Disgust at the double standards deployed by the right cannot be allowed to blind us to another, necessary kind of doubleness. Democracy is a perpetual motion machine, always in transit between two poles: the core value of free speech and the limitations without which decent discourse is impossible. Freedom is not being able to do—or say—whatever you damn well please in every possible context. It is the condition of not being subjected to domination.
That means that nobody should be allowed to dominate the collective conversation by using hateful stereotypes to exclude others. But it also means that shouting people down or declaring some issues beyond discussion or leaping on honest mistakes as if they are unforgivable crimes are forms of domination that damage democracy—and cause unjust harm to individuals.
When Kathleen Stock has to leave her job at Sussex University because of physical intimidation, understanding of the rights and experiences of trans people is not deepened. It is flattened into a brutal battlefield in which there can be only one winner and one truth. When Kate Clanchy writes, as she does here (see p68), of being driven to suicidal thoughts during the controversy about her use of racial tropes in her Orwell Prize-winning book Some Kids I Taught and What They Taught Me, the line between justified criticism and personal cruelty becomes dangerously thin.
When editors at publications like the New York Review of Books and the New York Times lose their jobs because they publish things that cause upset, “safety first” become the watchwords of editorial judgment. When mere accusations, justified or not, are enough for a person to be banished as a heretic, even the ecstasy of sanctimony must be tempered by an awareness that today’s witchfinder can be tomorrow’s witch.
“All great truths,” wrote Bernard Shaw, “begin as blasphemies.” But not all blasphemies, we must add, are great truths—some of them are vile lies. Public discourse has to hover between these facts. Sanitise common speech and democracy has no immune system. Let the privileged and the malign say what they want without challenge and democracy will succumb to their toxicity.
“Reasoned criticism and the practice of accountability are much harder than placing your enemies beyond the pale”
There is no shortcut out of this jungle of contradictions. There are only distant landmarks by which to plot a direction of travel. One is the folly of pitting freedom and respect against each other in a savage cockfight. The culture warriors want to make cancellation a blood sport in which the enemy is obliterated. It is not a game that anyone who values democracy ought to play. Reasoned criticism and the practice of accountability are much harder than placing your enemies beyond the pale. But civil society is impossible without them.

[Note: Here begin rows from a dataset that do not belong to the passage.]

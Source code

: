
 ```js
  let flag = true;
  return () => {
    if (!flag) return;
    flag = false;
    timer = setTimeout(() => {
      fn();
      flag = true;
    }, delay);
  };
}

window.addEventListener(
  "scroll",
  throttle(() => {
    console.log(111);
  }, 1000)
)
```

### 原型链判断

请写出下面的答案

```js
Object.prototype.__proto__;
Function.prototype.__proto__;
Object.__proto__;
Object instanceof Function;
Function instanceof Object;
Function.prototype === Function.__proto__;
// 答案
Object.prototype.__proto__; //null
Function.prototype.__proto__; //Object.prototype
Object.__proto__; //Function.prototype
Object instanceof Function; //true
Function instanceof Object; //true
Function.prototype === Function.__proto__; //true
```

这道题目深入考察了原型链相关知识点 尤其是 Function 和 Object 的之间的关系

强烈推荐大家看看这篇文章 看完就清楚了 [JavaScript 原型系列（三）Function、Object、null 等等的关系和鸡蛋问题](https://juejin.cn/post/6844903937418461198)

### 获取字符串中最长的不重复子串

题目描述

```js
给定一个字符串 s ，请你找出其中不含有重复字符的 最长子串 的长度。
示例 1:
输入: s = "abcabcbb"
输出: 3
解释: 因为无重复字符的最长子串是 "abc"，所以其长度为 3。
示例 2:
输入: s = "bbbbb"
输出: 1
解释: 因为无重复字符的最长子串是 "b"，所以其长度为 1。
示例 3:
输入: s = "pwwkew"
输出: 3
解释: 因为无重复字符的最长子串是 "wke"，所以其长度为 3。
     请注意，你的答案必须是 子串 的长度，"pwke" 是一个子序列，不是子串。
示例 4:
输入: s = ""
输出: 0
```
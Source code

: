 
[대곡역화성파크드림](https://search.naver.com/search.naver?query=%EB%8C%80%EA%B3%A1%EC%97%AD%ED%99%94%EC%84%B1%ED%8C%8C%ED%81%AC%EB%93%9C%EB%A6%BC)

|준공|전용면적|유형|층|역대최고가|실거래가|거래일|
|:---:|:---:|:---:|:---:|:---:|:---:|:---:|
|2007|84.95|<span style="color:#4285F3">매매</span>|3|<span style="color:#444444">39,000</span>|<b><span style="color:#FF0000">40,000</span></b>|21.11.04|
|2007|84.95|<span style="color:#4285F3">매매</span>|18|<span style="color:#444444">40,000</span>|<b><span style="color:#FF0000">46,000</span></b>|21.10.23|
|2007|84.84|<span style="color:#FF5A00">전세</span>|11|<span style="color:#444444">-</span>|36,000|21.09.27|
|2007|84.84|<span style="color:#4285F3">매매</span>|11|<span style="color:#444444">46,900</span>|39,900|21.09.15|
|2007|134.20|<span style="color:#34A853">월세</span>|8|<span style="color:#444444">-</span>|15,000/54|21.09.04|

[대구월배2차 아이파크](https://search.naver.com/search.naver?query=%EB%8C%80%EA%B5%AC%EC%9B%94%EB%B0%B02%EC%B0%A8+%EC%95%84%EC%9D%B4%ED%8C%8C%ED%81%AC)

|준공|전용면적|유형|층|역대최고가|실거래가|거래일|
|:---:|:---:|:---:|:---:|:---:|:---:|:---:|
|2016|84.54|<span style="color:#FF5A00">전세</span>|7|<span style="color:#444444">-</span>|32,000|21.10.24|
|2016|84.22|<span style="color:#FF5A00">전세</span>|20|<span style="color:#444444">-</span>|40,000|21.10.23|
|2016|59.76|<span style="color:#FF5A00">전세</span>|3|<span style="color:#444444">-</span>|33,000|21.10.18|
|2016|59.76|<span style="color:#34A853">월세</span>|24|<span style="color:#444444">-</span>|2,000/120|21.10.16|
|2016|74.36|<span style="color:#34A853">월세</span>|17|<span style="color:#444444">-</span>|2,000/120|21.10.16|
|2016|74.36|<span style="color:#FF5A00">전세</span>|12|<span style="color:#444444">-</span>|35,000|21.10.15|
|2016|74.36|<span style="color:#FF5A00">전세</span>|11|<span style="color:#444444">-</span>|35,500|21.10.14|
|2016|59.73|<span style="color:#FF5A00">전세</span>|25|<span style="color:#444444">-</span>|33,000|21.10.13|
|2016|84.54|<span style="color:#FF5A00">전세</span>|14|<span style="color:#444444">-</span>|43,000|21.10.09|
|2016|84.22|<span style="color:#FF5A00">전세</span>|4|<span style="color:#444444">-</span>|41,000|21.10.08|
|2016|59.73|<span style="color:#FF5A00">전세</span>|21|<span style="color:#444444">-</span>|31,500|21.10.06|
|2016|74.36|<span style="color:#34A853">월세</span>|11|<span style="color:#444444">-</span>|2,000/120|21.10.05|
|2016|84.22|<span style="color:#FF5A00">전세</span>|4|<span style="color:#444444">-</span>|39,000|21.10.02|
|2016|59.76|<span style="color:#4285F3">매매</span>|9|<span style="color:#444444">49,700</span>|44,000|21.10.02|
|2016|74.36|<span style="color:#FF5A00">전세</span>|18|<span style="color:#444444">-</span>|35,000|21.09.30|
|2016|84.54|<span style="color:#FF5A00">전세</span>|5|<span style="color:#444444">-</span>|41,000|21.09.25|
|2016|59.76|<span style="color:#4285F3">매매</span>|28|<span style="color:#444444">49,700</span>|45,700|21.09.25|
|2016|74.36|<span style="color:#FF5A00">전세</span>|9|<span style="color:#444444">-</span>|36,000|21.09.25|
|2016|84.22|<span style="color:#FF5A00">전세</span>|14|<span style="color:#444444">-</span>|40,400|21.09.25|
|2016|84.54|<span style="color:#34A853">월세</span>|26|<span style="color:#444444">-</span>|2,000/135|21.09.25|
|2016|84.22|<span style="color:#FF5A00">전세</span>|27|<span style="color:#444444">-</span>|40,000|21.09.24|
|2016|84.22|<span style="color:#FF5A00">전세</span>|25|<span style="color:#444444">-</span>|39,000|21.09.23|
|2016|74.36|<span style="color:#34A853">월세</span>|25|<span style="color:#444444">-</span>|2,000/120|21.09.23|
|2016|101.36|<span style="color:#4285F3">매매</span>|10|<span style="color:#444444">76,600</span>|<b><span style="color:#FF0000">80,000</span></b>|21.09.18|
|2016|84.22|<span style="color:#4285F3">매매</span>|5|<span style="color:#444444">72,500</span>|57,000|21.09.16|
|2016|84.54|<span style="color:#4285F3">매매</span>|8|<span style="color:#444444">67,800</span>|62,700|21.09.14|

The other obvious truth is that we are in a period when those who get to speak are both too many and too few. A notion of “civilised” debate is easy to maintain when those who get to take part in it are of the same gender, come from the same ethnic backgrounds, went to the same schools and colleges and share a million unspoken assumptions about the way the world works. That notion has unravelled because these circles are being broken by intruders on the walled estates of privilege.
But far too many of those who have forced their way in still feel that they are there on sufferance—and far too many people are not there at all. An old order of decent discourse is dying. A new, much more open one is struggling to be born. We must hasten its arrival while holding open as much space as possible for the antiquated virtue of tolerance.